Main cast: Anna Faris (Cindy Campbell), Charlie Sheen (Tom), Simon Rex (George), Regina Hall (Brenda Meeks), Jeremy Piven (Ross Giggins), Queen Latifah (Aunt Shaneequa), Tim Stack (Carson Ward), Drew Mikuska (Cody), Jianna Ballard (Sue), Denise Richards (Annie), Anthony Anderson (Mahalik), Camryn Manheim (Trooper Champlin), Jenny McCarthy (Kate), and Pamela Anderson (Becca)
Director: David Zucker
Well, the third instalment of the Scary Movie franchise is a vast improvement over the craptastic second movie. It has long lost its novelty movie and it is nowhere as funny as the original, but it still makes a decent movie to rent when one has to choose between this movie and cleaning the fridge. This time around, the Wayan brothers are content to be merely producers of the movie while the directing and the scripting are helmed by the people that bring us the Naked Gun movies. Oh god is right.

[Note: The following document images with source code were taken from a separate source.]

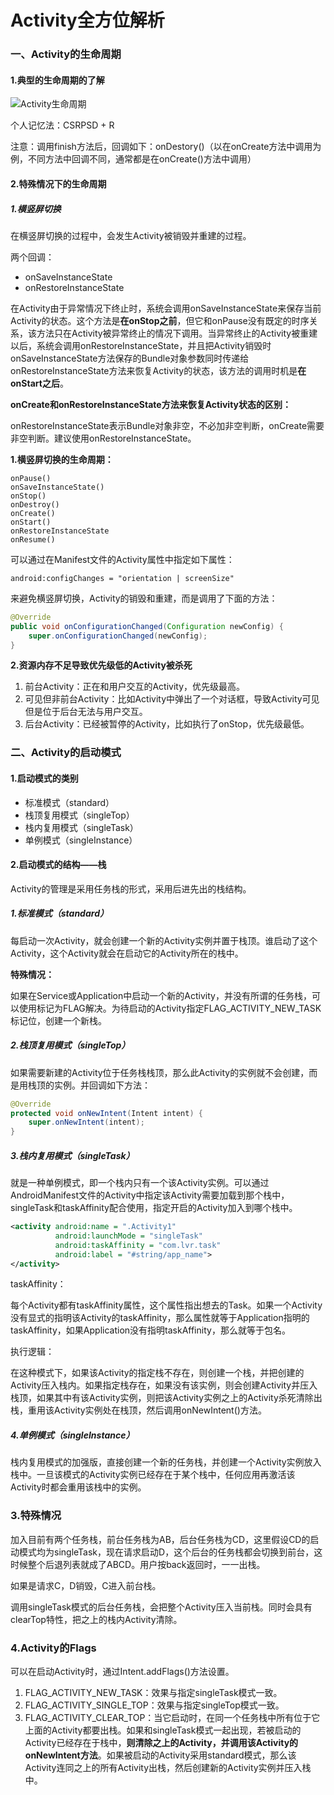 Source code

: # Activity全方位解析

### 一、Activity的生命周期

#### 1.典型的生命周期的了解

![Activity生命周期](E:\Github仓库\Notes\Android\Android进阶\assets\Activity生命周期.png)

个人记忆法：CSRPSD + R

注意：调用finish方法后，回调如下：onDestory()（以在onCreate方法中调用为例，不同方法中回调不同，通常都是在onCreate()方法中调用）

#### 2.特殊情况下的生命周期

##### 1.横竖屏切换

在横竖屏切换的过程中，会发生Activity被销毁并重建的过程。

两个回调：

- onSaveInstanceState
- onRestoreInstanceState

在Activity由于异常情况下终止时，系统会调用onSaveInstanceState来保存当前Activity的状态。这个方法是**在onStop之前**，但它和onPause没有既定的时序关系，该方法只在Activity被异常终止的情况下调用。当异常终止的Activity被重建以后，系统会调用onRestoreInstanceState，并且把Activity销毁时onSaveInstanceState方法保存的Bundle对象参数同时传递给onRestoreInstanceState方法来恢复Activity的状态，该方法的调用时机是**在onStart之后**。

**onCreate和onRestoreInstanceState方法来恢复Activity状态的区别：**

onRestoreInstanceState表示Bundle对象非空，不必加非空判断，onCreate需要非空判断。建议使用onRestoreInstanceState。

**1.横竖屏切换的生命周期：**

```
onPause()
onSaveInstanceState()
onStop()
onDestroy()
onCreate()
onStart()
onRestoreInstanceState
onResume()
```

可以通过在Manifest文件的Activity属性中指定如下属性：

```
android:configChanges = "orientation | screenSize"
```

来避免横竖屏切换，Activity的销毁和重建，而是调用了下面的方法：

```java
@Override
public void onConfigurationChanged(Configuration newConfig) {
    super.onConfigurationChanged(newConfig);
}
```

**2.资源内存不足导致优先级低的Activity被杀死**

1. 前台Activity：正在和用户交互的Activity，优先级最高。
2. 可见但非前台Activity：比如Activity中弹出了一个对话框，导致Activity可见但是位于后台无法与用户交互。
3. 后台Activity：已经被暂停的Activity，比如执行了onStop，优先级最低。

### 二、Activity的启动模式

#### 1.启动模式的类别

- 标准模式（standard）
- 栈顶复用模式（singleTop）
- 栈内复用模式（singleTask）
- 单例模式（singleInstance）

#### 2.启动模式的结构——栈

Activity的管理是采用任务栈的形式，采用后进先出的栈结构。

##### 1.标准模式（standard）

每启动一次Activity，就会创建一个新的Activity实例并置于栈顶。谁启动了这个Activity，这个Activity就会在启动它的Activity所在的栈中。

**特殊情况：**

如果在Service或Application中启动一个新的Activity，并没有所谓的任务栈，可以使用标记为FLAG解决。为待启动的Activity指定FLAG_ACTIVITY_NEW_TASK标记位，创建一个新栈。

##### 2.栈顶复用模式（singleTop）

如果需要新建的Activity位于任务栈栈顶，那么此Activity的实例就不会创建，而是用栈顶的实例。并回调如下方法：

```java
@Override
protected void onNewIntent(Intent intent) {
    super.onNewIntent(intent);
}
```

##### 3.栈内复用模式（singleTask）

就是一种单例模式，即一个栈内只有一个该Activity实例。可以通过AndroidManifest文件的Activity中指定该Activity需要加载到那个栈中，singleTask和taskAffinity配合使用，指定开启的Activity加入到哪个栈中。

```xml
<activity android:name = ".Activity1"
          android:launchMode = "singleTask"
          android:taskAffinity = "com.lvr.task"
          android:label = "#string/app_name">
</activity>
```

taskAffinity：

每个Activity都有taskAffinity属性，这个属性指出想去的Task。如果一个Activity没有显式的指明该Activity的taskAffinity，那么属性就等于Application指明的taskAffinity，如果Application没有指明taskAffinity，那么就等于包名。

执行逻辑：

在这种模式下，如果该Activity的指定栈不存在，则创建一个栈，并把创建的Activity压入栈内。如果指定栈存在，如果没有该实例，则会创建Activity并压入栈顶，如果其中有该Activity实例，则把该Activity实例之上的Activity杀死清除出栈，重用该Activity实例处在栈顶，然后调用onNewIntent()方法。

##### 4.单例模式（singleInstance）

栈内复用模式的加强版，直接创建一个新的任务栈，并创建一个Activity实例放入栈中。一旦该模式的Activity实例已经存在于某个栈中，任何应用再激活该Activity时都会重用该栈中的实例。

### 3.特殊情况

加入目前有两个任务栈，前台任务栈为AB，后台任务栈为CD，这里假设CD的启动模式均为singleTask，现在请求启动D，这个后台的任务栈都会切换到前台，这时候整个后退列表就成了ABCD。用户按back返回时，一一出栈。

如果是请求C，D销毁，C进入前台栈。

调用singleTask模式的后台任务栈，会把整个Activity压入当前栈。同时会具有clearTop特性，把之上的栈内Activity清除。

### 4.Activity的Flags

可以在启动Activity时，通过Intent.addFlags()方法设置。

1. FLAG_ACTIVITY_NEW_TASK：效果与指定singleTask模式一致。
2. FLAG_ACTIVITY_SINGLE_TOP：效果与指定singleTop模式一致。
3. FLAG_ACTIVITY_CLEAR_TOP：当它启动时，在同一个任务栈中所有位于它上面的Activity都要出栈。如果和singleTask模式一起出现，若被启动的Activity已经存在于栈中，**则清除之上的Activity，并调用该Activity的onNewIntent方法**。如果被启动的Activity采用standard模式，那么该Activity连同之上的所有Activity出栈，然后创建新的Activity实例并压入栈中。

As the opening sequence featuring Pamela Anderson and Jenny McCarthy in a bimbo-gone-Sadako soon shows, Scary Movie 3 takes its materials from The Ring as well as Signs and 8 Mile. In this case, our heroine Cindy Campbell is now a news reporter searching for a scoop that will make her a reporter to be reckoned with. She is also the guardian of a little boy, Cody. She meets Brenda again, as Brenda teaches at the nursery where Cody goes to, and Brenda talks about this video she saw where… you know, The Ring and all that. Annie also meets George, a wigger (this is where the 8 Mile stuff comes in) whose brother Tom is living the life of Mel Gibson’s character in Signs. Mayhem and insanity break out when aliens come to kill everybody.
It is hard to actually rate this movie because Scary Movie 3 is nothing more than a series of running gag. But one thing that is in its favor is that it sure makes more sense than the actual movies it lampoons. But apart from that, there is very little that is actually funny about it. Brenda Meeks is the only fun character here as she takes lots of cheap shots at the way things are, but Regina Hall’s role in this movie is nothing more than a glorified B-list cameo like half the cast listed. Unimaginative cameos by Simon Cowell and Leslie Nielsen fall flat. Charlie Sheen’s comedic timing is off. Simon Rex is pretty good at playing an unlikable loser but the thing is, he’s playing a loser. Anna Faris as usual seems to be laboring harder than the others to carry this show on her own. Just why is she doing this movie anyway? A check on IMDB shows that her schedule isn’t the busiest around. I hope she isn’t going to be stuck doing this franchise for the next eighty years.
Still, while it is not too funny, Scary Movie 3 isn’t irritating or too distasteful like the second movie, so it’s watchable, if not much else. But seriously, let the Scary Movies die already!